La fijación por las pieles es una
herencia de su padre, quien era zapatero y gustaba de experimentar con
diferentes animales que él mismos cazaba en el monte para comer y,
posteriormente, hacer calzado para vender.
Es esta influencia tan fuerte de su
infancia por lo que Toledo no está seguro si el desarrollo de su obra artística
fue por vocación o simplemente un hecho accidental al querer plasmar desde los
11 años toda esa naturaleza que lo desbordaba en Juchitán, el pueblo que lo vio
nacer en 1940 y que, un día, de tanto evocarlo en cuadros y esculturas, llevó a
Octavio Paz a decir que el poema “El río de mi pueblo”, del portugués Fernando
Pessoa, era la mejor descripción de Toledo:
… El Tajo desciende de España.
Y el Tajo entra en el mar en Portugal.
Eso todos lo sabemos.
Pero pocos saben cuál es el río de mi pueblo.
Y hacia dónde va.
Y de dónde viene. Y por eso, porque pertenece a menos gente, es más libre y más
ancho el río de mi pueblo.
La “magia” de la
creatividad
Toledo no es un hombre de
definiciones. De hecho, le molestan. Hacen que se talle los ojos con las palmas
de las manos y luego se alborote el cabello con los dedos de la mano derecha
con cierta desesperación. “No me gustan las definiciones, no soy gente de
definiciones y menos de ésas como ‘creatividad’ y demás cosas”.

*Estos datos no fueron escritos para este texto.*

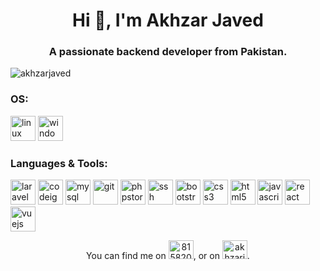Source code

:<h1 align="center">Hi 👋, I'm Akhzar Javed</h1>
<h3 align="center">A passionate backend developer from Pakistan.</h3>

<p align="left"> <img src="https://github-profile-trophy.vercel.app/?username=akhzarjaved&theme=onedark&title=Commit,Issues,Followers,Repositories&margin-w=15&col=4" alt="akhzarjaved" /> </p>

<h3 align="left">OS:</h3>
<p align="left">
    <img src="https://devicons.github.io/devicon/devicon.git/icons/linux/linux-original.svg" alt="linux" width="40" height="40"/>
    <img src="https://devicons.github.io/devicon/devicon.git/icons/windows8/windows8-original.svg" alt="windows" width="40" height="40"/>
</p>

<h3 align="left">Languages & Tools:</h3>
<p align="left">
    <img src="https://devicons.github.io/devicon/devicon.git/icons/laravel/laravel-plain-wordmark.svg" alt="laravel" width="40" height="40"/>
    <img src="https://devicons.github.io/devicon/devicon.git/icons/codeigniter/codeigniter-plain-wordmark.svg" alt="codeigniter" width="40" height="40"/>
    <img src="https://devicons.github.io/devicon/devicon.git/icons/mysql/mysql-original.svg" alt="mysql" width="40" height="40"/>
    <img src="https://devicons.github.io/devicon/devicon.git/icons/git/git-original.svg" alt="git" width="40" height="40"/>
    <img src="https://devicons.github.io/devicon/devicon.git/icons/phpstorm/phpstorm-original-wordmark.svg" alt="phpstorm" width="40" height="40"/>
    <img src="https://devicons.github.io/devicon/devicon.git/icons/ssh/ssh-original-wordmark.svg" alt="ssh" width="40" height="40"/>
    <img src="https://devicons.github.io/devicon/devicon.git/icons/bootstrap/bootstrap-plain.svg" alt="bootstrap" width="40" height="40"/>
    <img src="https://devicons.github.io/devicon/devicon.git/icons/css3/css3-original-wordmark.svg" alt="css3" width="40" height="40"/>
    <img src="https://devicons.github.io/devicon/devicon.git/icons/html5/html5-original-wordmark.svg" alt="html5" width="40" height="40"/>
    <img src="https://devicons.github.io/devicon/devicon.git/icons/javascript/javascript-original.svg" alt="javascript" width="40" height="40"/>
    <img src="https://devicons.github.io/devicon/devicon.git/icons/react/react-original-wordmark.svg" alt="react" width="40" height="40"/>
    <img src="https://devicons.github.io/devicon/devicon.git/icons/vuejs/vuejs-original-wordmark.svg" alt="vuejs" width="40" height="40"/>
</p>

<p align="center">
You can find me on
<a href="https://stackoverflow.com/users/8158202" target="blank"><img src="https://cdn.jsdelivr.net/npm/simple-icons@3.0.1/icons/stackoverflow.svg" alt="8158202" height="30" width="40" /></a>,
or on
<a href="https://fb.com/akhzarjavedghauri" target="blank"><img src="https://devicons.github.io/devicon/devicon.git/icons/facebook/facebook-original.svg" alt="akhzarjavedghauri" height="30" width="40" /></a>.
</p>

Este creador considera que hay
artistas con mucho orden en sus procesos y horarios (como el también pintor
oaxaqueño Rufino Tamayo, quien le solía decir: “Yo soy como albañil, trabajo
ocho horas”), a los que les da resultados tener patrones que les despiertan la
creatividad.
No es su caso. Para él, los momentos
creativos son eso, momentos espontáneos en los que vienen las ideas sin ningún
orden preconcebido. Compara su caso con aquella frase que decía Pablo Picasso
de que “no todas las horas se es un buen brujo”.
“Los brujos no siempre curan, no
siempre consiguen el impacto esperado. Porque no es posible, pues. Son momentos
de inspiración. En mi caso, no tengo un horario fijo para pintar; soy
desordenado. Tengo cosas sin terminar desde hace años, meses, días y horas. Voy
y regreso todo el tiempo a cada pintura, a cada obra”.
Pero, si bien no sigue un método en
sus procesos creativos, Francisco Toledo reconoce que, a lo largo de su vida,
hay hechos que han sido clave para conseguir “el momento brujo” de sus obras.
Uno de ellos es haber contado en su juventud con guías que le abrieron los ojos
a una realidad más amplia, una especie de mentores. Rufino Tamayo fue uno de
ellos.
Recuerda que, después de haber salido
de niño de Juchitán rumbo a la ciudad de Oaxaca para continuar sus estudios
básicos y acudir a la escuela de Bellas Artes (a muy pocos años de haberse
abierto, con buenos maestros, “pero sin método”), en una ocasión Tamayo visitó
a los jóvenes artistas y les preguntó qué es lo que hacían en ese momento y
cómo lo hacían.
Uno de los alumnos contestó que
copiaban figuras griegas de yeso, a lo que Tamayo replicó: “¿Qué no ven a su
alrededor? ¿Qué no se dan cuenta que nosotros no correspondemos a esas medidas,
que somos bajos de estatura, cabezones, de brazos y piernas cortas? ¿Qué cosa
están aprendiendo que tenga que ver con nosotros”?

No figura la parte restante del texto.